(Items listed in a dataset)
-=-=-

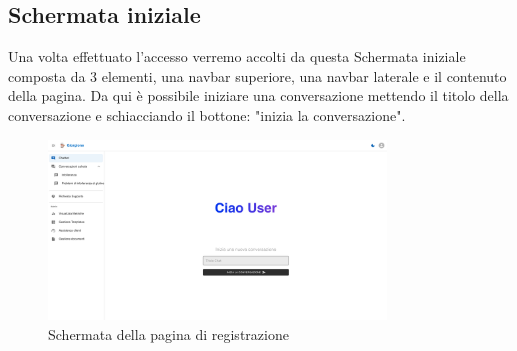 \subsection{Schermata iniziale}
Una volta effettuato l'accesso verremo accolti da questa Schermata iniziale composta da 3 elementi, una navbar superiore, una navbar laterale e il contenuto della pagina. Da qui è possibile iniziare una conversazione mettendo il titolo della conversazione e schiacciando il bottone: "inizia la conversazione".
\begin{figure}[h!]
    \centering
    \includegraphics[width=0.8\textwidth]{./img/paginaIniziale.png}
    \caption{Schermata della pagina di registrazione}
\end{figure}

-=-=-

(Exercise objective): Among the entries above, which lines include "della"? List them all.

(Answer to the problem):
Una volta effettuato l'accesso verremo accolti da questa Schermata iniziale composta da 3 elementi, una navbar superiore, una navbar laterale e il contenuto della pagina. Da qui è possibile iniziare una conversazione mettendo il titolo della conversazione e schiacciando il bottone: "inizia la conversazione".
    \caption{Schermata della pagina di registrazione}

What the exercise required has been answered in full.